Regulatory data sources are dynamic and enormous. Regulatory professionals go through the extremely tedious and grueling task of extracting relevant information for various regulatory tasks. The process includes generating one or more suitable key phrases; searching for these key phrases in multiple data sources; and combining appropriate information retrieved from different data sources into a clear, compact, and concise summary of findings. Keeping track of such large data sources for relevant information manually is difficult and complex. An artificial intelligence–powered search system can drastically reduce manual efforts and improve the efficiency and quality of the existing processes.

The question answering (QA) system is an efficient approach for retrieving information. Much research has been conducted on open-domain QA systems based on deep learning techniques owing to the availability of vast data sources. However, the medical domain received less attention owing to the shortage of medical data sets. Although electronic health records empower the field of medical QA by providing medical information to answer user questions, the gap remains significant in the medical domain, especially for text-based sources.

The intricate challenges of automated QA in the biomedical domain are growing with the increasing diversity and specialization of medical texts. One of the promising tracks investigated in QA is to map new questions to formerly answered questions that are “similar.” Frequently asked questions (FAQ) component in an intelligent search system can considerably speed up the automated search system and enhance the status of search results. Therefore, an FAQ model component that interacts with the user query input to return a similar question that has already been asked in the recent past can significantly accelerate the remaining components of the search system pipeline and improve the system’s effectiveness.

In this study, we proposed a new approach for detecting similar questions based on Recognizing Question Entailment (RQE) in the RA domain. We considered FAQs as a valuable and widespread source of information.

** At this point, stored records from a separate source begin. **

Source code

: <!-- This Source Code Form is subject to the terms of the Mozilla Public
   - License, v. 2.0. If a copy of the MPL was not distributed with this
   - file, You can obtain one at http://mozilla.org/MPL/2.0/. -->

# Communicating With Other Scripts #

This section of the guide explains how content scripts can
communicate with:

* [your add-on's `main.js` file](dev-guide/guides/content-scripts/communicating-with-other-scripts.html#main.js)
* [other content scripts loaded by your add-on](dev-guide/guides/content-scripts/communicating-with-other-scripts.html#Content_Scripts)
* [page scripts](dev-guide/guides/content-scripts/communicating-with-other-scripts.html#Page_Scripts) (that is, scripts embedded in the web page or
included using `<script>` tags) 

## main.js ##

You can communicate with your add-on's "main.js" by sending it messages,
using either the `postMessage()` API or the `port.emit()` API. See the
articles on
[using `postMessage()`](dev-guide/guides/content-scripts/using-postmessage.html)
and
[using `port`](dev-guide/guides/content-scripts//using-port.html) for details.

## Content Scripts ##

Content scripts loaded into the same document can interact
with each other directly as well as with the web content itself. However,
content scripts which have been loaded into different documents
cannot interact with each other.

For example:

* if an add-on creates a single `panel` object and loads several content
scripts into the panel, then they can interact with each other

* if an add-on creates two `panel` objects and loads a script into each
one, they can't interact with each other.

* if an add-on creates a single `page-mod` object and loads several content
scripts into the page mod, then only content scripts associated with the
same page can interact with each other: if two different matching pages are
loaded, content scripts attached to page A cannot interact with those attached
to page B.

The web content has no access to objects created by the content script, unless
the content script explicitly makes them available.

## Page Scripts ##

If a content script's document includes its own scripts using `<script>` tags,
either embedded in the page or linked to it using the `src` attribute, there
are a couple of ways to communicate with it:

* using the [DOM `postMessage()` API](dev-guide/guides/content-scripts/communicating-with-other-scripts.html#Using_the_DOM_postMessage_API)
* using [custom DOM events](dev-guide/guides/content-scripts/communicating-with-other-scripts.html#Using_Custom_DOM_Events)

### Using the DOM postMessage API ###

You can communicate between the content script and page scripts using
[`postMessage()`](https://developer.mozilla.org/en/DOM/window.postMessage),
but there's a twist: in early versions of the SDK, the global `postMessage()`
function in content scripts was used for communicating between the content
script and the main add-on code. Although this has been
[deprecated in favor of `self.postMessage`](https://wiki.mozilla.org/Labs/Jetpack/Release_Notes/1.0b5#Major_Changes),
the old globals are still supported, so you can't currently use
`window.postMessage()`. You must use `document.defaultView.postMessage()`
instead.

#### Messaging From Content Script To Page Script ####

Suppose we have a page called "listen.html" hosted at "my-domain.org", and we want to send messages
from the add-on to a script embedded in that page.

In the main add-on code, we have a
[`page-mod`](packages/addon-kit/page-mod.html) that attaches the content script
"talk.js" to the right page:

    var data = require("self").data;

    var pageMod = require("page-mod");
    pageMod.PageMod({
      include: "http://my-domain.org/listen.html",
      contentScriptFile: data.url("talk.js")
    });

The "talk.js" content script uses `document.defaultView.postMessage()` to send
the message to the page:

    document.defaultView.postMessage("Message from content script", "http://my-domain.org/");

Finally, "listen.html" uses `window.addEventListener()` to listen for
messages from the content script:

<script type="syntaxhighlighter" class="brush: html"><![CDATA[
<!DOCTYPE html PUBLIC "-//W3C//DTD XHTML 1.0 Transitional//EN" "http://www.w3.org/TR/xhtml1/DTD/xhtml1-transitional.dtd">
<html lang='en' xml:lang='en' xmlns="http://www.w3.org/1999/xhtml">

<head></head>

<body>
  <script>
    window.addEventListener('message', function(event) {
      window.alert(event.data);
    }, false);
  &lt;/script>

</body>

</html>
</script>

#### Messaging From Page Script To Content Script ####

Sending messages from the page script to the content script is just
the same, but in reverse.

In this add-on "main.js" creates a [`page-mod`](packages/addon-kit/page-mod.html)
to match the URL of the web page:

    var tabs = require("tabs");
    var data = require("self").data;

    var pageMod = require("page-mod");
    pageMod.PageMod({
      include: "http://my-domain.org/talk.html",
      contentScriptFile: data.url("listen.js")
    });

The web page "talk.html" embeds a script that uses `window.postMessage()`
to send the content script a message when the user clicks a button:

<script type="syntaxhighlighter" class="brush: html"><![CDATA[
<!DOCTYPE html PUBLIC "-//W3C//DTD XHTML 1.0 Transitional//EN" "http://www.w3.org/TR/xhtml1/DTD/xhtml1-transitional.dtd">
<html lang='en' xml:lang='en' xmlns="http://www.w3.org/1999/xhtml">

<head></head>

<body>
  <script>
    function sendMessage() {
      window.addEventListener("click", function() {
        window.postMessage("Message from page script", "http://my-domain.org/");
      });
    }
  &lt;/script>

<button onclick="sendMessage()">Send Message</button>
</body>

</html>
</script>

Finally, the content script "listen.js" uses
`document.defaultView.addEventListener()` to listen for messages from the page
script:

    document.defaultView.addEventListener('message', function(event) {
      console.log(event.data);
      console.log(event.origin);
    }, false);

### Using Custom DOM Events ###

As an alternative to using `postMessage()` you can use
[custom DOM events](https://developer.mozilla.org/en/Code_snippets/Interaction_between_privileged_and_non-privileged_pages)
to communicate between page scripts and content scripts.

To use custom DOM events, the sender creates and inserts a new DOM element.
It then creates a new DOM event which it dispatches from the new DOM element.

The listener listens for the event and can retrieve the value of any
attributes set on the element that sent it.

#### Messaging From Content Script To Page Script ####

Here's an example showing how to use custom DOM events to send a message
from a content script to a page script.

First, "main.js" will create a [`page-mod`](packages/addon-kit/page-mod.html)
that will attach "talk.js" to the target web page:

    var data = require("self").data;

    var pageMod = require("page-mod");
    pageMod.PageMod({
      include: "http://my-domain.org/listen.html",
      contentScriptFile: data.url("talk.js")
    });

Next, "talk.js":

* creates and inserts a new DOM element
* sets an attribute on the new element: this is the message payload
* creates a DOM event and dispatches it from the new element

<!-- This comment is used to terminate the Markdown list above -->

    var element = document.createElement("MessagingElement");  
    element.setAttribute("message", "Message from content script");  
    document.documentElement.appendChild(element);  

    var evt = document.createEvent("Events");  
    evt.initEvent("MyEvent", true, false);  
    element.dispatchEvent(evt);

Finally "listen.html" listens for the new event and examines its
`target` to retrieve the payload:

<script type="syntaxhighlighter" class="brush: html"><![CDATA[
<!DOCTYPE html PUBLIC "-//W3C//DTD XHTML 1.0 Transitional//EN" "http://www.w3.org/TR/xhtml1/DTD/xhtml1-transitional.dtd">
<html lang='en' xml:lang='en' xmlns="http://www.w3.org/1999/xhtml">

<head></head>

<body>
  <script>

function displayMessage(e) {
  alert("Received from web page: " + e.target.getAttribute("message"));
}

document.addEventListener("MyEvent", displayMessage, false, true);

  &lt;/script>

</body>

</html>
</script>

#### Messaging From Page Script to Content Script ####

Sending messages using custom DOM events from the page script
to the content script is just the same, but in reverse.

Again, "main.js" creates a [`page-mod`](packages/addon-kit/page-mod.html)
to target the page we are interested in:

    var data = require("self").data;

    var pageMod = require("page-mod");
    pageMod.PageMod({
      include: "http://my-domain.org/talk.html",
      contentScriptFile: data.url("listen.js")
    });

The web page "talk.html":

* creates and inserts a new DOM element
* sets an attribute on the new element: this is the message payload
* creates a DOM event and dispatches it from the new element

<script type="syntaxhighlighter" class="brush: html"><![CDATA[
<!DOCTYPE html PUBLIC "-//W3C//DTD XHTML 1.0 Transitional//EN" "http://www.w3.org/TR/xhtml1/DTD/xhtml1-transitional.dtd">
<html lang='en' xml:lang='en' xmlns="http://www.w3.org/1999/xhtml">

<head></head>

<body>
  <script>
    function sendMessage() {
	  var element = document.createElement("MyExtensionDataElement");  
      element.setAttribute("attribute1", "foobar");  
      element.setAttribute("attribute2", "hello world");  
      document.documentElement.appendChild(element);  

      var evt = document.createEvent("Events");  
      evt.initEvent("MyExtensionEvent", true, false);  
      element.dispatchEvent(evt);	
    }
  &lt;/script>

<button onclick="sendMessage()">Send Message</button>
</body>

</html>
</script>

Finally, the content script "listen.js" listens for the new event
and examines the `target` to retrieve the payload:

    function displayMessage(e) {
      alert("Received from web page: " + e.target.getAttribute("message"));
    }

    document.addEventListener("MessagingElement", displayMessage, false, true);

RQE is a crucial component of modern QA systems. The RQE approach for a QA system is to retrieve answers to a given question proposed by users using natural languages by retrieving answers to an entailed and already answered question. The answered question and its associated answer are saved in a question-answer pair database. Question entailment is formally defined by Ben Abacha and Demner-Fushman [1] as follows: question A entails question B if every answer to question B is also a correct answer to question A exactly or partially. It is a challenging task to understand questions and judge the semantic similarity of two questions: (1) one question could be rephrased in many different ways and (2) two different questions may refer to the same problem and could be answered by the same answer [2].


RQE in the General Domain

Researchers in the general domain used 2 public benchmark data sets for question similarity tasks: SemEval and Quora question pair. These 2 data sets have labeled training data for question-question similarity. SemEval-2017 task 3 [3] featured questions from subforums of StackExchange, a family of technical community support forums. Quora question pair data set contains pairs of similar questions asked by people on the Quora website. The topics of these questions range from philosophy to entertainment. The best-performing systems for the SemEval question similarity task used syntactic tree kernels or the SoftCosine metric [4]. Kunneman et al [5] compared 2 recent approaches (SoftCosine and Smoothed partial tree kernel) and 2 traditional approaches (BM25 [6] and translation-based language model) and showed that the choice of a preprocessing method and a word-similarity metric have a considerable impact on the final result. Shah et al [7] first applied the adversarial domain adaptation to the problem of duplicate question detection across different domains and outperformed the best baseline on StackExchange questions. More recently, Nguyen et al [8] outperformed previous studies on the SemEval data set by combining a convolutional neural network and features from external knowledge to measure the similarity between 2 questions. In addition to these studies on the aforementioned popular data sets, Wang et al [9] used a method based on the Coattention-DenseGRU (gated recurrent unit) to match similar questions on Chinese rice-related questions.

Although many researchers have put efforts into recognizing general question similarity, their approaches do not generalize well to domains that require domain expert knowledge, such as the biomedical domain. First, questions in the biomedical domain demand much domain-specific knowledge, and a single word can change the meaning of the question [10]. Second, there are few publicly available biomedical question–question similarity data sets, resulting in a limited number of samples that can be used to train models that can effectively learn those differences. Given the increasing popularity of RQE-based QA systems, question similarity in the biomedical domain is currently an active research area. A growing number of RQE-based QA systems have been proposed, and an international challenge was held in 2019 [11].

RQE in Biomedical Domain

A wide range of approaches has been proposed to capture the semantic relationship between pairs of questions in RQE-based QA systems. Luo et al [12] calculated similarities between questions using statistical syntactic features and Unified Medical Language System annotated semantic features. Ben Abacha and Demner-Fushman [1] used machine learning models with lexical features and semantic features to determine the similarity of question pairs. More recent studies have gone beyond traditional feature-based methods and used deep learning models. Wang and Nyberg [13] used a dual entailment approach with bidirectional recurrent neural networks and attention mechanisms to predict question similarity. Ben Abacha and Demner-Fushman [14] improved their system using feature-based logistic regression and neural network that passed the concatenated sentence representations to multiple ReLU layers to classify question pairs into entailment or no entailment categories. McCreery et al [10] augmented a general language model with medical knowledge by using a double fine-tuning process. A pretrained language model is first fine-tuned with a large general corpus (eg, Quora question pairs) and then fine-tuned with a small number of labeled question pairs.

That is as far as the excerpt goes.